As you may have noticed I am a sunriser and use the sunshine to praise God’s glory upon us as I start my day. It fills me with hope, nourishes my soul, inspires my steps and keeps me in balance. Trust me whrn I don’t trust in him my day is not the same.
I was raised Catholic and appreciate those teachings I had about my creator. I knew the basics but did rebel to live by them. Those young trials and tribulations I experienced felt like the world was ending and now older and wiser realize how different they would have been had I rebelled less against them.
As I grew older I grew closer to God and developed an understanding that its not about the religion you belong to but the relationship you develop with God that’s most important.
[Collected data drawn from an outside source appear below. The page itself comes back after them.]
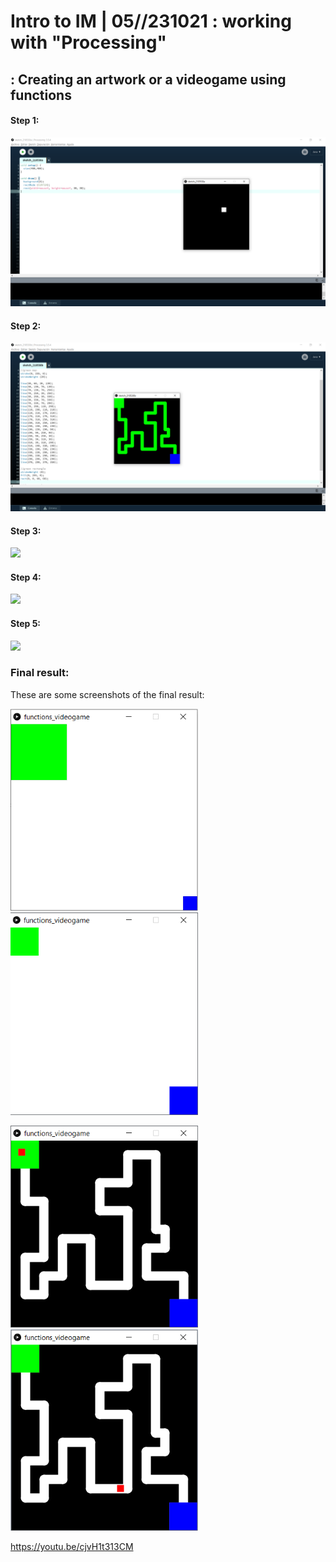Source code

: # Intro to IM | 05//231021 : working with "Processing"

## : Creating an artwork or a videogame using functions


#### Step 1:
![](step1.png)


#### Step 2:
![](step2.png)


#### Step 3:
![](step3.png)


#### Step 4:
![](step4.png)


#### Step 5:
![](step5.png)


### Final result:
These are some screenshots of the final result:

<img src="start.png" width="300" />  <img src="stop.png" width="300" />

<img src="play1.png" width="300" />  <img src="play2.png" width="300" />

https://youtu.be/cjvH1t313CM


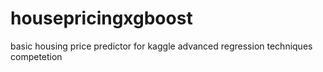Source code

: # housepricingxgboost
basic housing price predictor for kaggle advanced regression techniques competetion

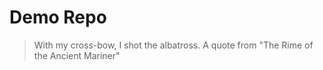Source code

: # Demo Repo

> With my cross-bow, I shot the albatross. 
> A quote from "The Rime of the Ancient Mariner"
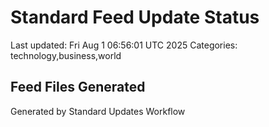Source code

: # Standard Feed Update Status
Last updated: Fri Aug  1 06:56:01 UTC 2025
Categories: technology,business,world

## Feed Files Generated

Generated by Standard Updates Workflow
It superscedes all else for me.
As my children went thru their growing pains so did I and many times theirs helped me decipher my misconceptions. I remember going to my mom and sharing my childrens trials often, they were bonding moments and especially one in particular when she compared it to one of mine and she smiled and said, I’m so happy you finally get it”. We laughed then but trust me, this rebel was tough to break.
Through these last 7 years I not only lost her but have felt much around me change. Not only because of her passing but with the World and some personal trials that entailed tough love.
I once again needed to assess the methods of action and some were good some not. Things often played out well and others backfired even when putting as much love as humanly possible within me.
One day not too long ago, a reoccurring incident took me to tipping point and I bursted out in tears and outrage and even demanded Gods response in anger and asked him, “what more do you want of me? I can’t do this alone and don’t know what else to do. I kid you not, to my dismay he responded and said, “when are you going to stop trying to do things your way and do them my way.”
A sudden momment of shock hit me, I even questioned if I truly heard him and then a sign cane and I surrendered and felt him deep within me as if the holy spitit descended upon me. This had happened one other time in my 30’s during yet another tribulation and I knew the feeling well. The first time I was visiting a church and he seeked me out amongst a full audience snd brought me and my baby in route to the altar and when the holy spirit descended upon me I fell to the ground and was out. This time it was more of a calming breeze but both times I immediately felt released. He assured me that if I put it in his hands and asked him to take over I would be fine as well as the situation at hand. How WoW is that.
So now I know better and try not to miss that morning glory, praising him firsthand, asking for his guidance to lead my daily steps, covering me with his armour and recvealing the truth of anything hidden. In gratitude for this I also ask him to use me as his instrument so that others may draw closer as I once forgot and needed to he reminded. Halleluyah that he never gives up on us and are forgiven from sin because he loves us soooo much that he sacrificed his son Jesus so that we may be forgiven & freed from bondage.